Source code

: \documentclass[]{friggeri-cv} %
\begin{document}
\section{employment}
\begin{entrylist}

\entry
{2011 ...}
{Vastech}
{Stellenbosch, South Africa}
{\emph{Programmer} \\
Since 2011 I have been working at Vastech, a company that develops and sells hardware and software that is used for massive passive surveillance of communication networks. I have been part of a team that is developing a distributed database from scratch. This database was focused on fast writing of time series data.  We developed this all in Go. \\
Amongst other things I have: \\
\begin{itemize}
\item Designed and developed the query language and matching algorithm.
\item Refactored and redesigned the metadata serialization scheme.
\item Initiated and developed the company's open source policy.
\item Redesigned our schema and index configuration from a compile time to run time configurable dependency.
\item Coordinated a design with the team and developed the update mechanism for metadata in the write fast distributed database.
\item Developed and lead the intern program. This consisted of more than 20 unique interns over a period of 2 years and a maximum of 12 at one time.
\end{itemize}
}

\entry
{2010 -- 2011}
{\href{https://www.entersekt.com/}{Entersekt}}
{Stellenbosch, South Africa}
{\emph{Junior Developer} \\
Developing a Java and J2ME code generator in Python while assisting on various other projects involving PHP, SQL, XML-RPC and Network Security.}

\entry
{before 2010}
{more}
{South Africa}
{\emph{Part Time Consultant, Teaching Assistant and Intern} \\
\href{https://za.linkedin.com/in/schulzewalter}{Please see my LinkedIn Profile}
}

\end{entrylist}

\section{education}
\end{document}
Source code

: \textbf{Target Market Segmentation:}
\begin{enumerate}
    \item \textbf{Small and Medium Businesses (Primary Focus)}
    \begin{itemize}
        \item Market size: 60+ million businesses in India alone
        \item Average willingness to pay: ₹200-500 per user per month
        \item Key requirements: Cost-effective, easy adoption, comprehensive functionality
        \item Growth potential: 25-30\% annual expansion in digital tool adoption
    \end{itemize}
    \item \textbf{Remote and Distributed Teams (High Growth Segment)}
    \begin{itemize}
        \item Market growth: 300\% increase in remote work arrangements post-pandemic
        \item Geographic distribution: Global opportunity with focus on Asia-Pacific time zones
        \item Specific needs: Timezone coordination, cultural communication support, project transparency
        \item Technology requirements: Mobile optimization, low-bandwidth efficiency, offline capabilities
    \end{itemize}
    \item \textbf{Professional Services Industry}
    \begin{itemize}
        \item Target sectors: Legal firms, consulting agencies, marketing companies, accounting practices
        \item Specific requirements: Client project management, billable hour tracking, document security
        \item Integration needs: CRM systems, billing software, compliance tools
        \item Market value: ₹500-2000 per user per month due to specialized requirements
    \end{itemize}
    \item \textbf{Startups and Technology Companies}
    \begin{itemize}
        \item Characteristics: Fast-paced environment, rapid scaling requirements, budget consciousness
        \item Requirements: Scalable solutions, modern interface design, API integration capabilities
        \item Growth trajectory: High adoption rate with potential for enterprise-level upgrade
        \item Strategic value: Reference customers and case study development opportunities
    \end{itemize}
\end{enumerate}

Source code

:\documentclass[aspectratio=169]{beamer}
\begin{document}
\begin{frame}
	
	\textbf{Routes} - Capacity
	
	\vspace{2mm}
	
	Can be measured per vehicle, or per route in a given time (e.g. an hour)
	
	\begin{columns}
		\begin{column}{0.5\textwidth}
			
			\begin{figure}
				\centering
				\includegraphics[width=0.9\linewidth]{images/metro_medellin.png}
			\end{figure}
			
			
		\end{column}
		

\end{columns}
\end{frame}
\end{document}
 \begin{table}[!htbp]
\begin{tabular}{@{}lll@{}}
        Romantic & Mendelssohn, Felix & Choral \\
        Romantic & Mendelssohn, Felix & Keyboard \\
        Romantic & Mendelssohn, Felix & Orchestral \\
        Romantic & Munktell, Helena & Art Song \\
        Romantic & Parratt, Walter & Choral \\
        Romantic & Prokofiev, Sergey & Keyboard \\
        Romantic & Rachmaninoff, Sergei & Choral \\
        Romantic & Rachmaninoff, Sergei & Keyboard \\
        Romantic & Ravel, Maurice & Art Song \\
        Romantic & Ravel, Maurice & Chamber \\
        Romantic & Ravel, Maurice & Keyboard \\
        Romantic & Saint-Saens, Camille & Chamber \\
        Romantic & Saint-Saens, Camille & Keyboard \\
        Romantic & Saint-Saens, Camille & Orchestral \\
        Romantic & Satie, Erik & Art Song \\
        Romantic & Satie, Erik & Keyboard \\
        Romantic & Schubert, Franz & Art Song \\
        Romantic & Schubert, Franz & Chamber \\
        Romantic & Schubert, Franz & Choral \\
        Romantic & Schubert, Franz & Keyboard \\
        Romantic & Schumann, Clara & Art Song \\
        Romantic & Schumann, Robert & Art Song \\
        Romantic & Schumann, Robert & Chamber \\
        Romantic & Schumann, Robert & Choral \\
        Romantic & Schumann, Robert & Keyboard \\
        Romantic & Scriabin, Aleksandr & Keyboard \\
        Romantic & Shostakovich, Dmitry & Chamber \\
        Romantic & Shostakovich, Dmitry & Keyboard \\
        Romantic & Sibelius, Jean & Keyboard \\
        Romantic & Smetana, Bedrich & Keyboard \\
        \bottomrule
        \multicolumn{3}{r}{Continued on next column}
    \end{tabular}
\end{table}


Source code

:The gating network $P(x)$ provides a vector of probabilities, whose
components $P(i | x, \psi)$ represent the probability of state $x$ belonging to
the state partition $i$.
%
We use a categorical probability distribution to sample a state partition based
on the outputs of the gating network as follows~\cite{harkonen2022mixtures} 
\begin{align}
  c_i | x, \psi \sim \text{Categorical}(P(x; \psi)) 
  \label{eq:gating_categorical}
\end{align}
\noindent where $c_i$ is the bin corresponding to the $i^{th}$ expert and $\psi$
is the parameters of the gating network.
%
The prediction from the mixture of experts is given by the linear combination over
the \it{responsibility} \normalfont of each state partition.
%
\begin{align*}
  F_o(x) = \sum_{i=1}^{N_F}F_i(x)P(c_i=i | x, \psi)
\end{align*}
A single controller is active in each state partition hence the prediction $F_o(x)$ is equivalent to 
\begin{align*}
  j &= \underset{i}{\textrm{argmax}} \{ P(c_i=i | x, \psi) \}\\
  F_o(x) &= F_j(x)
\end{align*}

_ _ _ _

=== Exercise requirements ===
Everything from the line with "A single controller" through the last line of the data above, please return word for word, and no other line.

=== Output for this task ===
A single controller is active in each state partition hence the prediction $F_o(x)$ is equivalent to 
\begin{align*}
  j &= \underset{i}{\textrm{argmax}} \{ P(c_i=i | x, \psi) \}\\
  F_o(x) &= F_j(x)
\end{align*}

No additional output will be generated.